Recorded information below:
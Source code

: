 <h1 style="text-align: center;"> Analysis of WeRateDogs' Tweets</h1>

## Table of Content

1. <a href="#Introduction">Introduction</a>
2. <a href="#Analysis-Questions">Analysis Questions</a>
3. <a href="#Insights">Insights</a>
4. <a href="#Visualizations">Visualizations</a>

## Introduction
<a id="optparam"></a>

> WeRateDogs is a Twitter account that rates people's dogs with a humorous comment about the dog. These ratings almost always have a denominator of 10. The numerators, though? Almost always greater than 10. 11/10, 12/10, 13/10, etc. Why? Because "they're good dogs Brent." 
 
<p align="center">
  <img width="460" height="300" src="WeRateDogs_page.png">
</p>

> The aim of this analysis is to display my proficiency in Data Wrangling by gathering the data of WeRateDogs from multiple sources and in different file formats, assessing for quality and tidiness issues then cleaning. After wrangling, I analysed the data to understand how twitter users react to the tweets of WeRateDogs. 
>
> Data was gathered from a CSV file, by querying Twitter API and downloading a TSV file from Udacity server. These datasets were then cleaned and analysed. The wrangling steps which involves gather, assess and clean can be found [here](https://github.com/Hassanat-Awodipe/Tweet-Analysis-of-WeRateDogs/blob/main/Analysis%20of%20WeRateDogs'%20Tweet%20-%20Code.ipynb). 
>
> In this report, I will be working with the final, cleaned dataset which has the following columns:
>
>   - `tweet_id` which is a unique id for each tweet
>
End of Recorded information.
Reproduce all the data precisely, word for word.

▶ [Expected output]
Source code

: <h1 style="text-align: center;"> Analysis of WeRateDogs' Tweets</h1>

## Table of Content

1. <a href="#Introduction">Introduction</a>
2. <a href="#Analysis-Questions">Analysis Questions</a>
3. <a href="#Insights">Insights</a>
4. <a href="#Visualizations">Visualizations</a>

## Introduction
<a id="optparam"></a>

> WeRateDogs is a Twitter account that rates people's dogs with a humorous comment about the dog. These ratings almost always have a denominator of 10. The numerators, though? Almost always greater than 10. 11/10, 12/10, 13/10, etc. Why? Because "they're good dogs Brent." 
 
<p align="center">
  <img width="460" height="300" src="WeRateDogs_page.png">
</p>

> The aim of this analysis is to display my proficiency in Data Wrangling by gathering the data of WeRateDogs from multiple sources and in different file formats, assessing for quality and tidiness issues then cleaning. After wrangling, I analysed the data to understand how twitter users react to the tweets of WeRateDogs. 
>
> Data was gathered from a CSV file, by querying Twitter API and downloading a TSV file from Udacity server. These datasets were then cleaned and analysed. The wrangling steps which involves gather, assess and clean can be found [here](https://github.com/Hassanat-Awodipe/Tweet-Analysis-of-WeRateDogs/blob/main/Analysis%20of%20WeRateDogs'%20Tweet%20-%20Code.ipynb). 
>
> In this report, I will be working with the final, cleaned dataset which has the following columns:
>
>   - `tweet_id` which is a unique id for each tweet
>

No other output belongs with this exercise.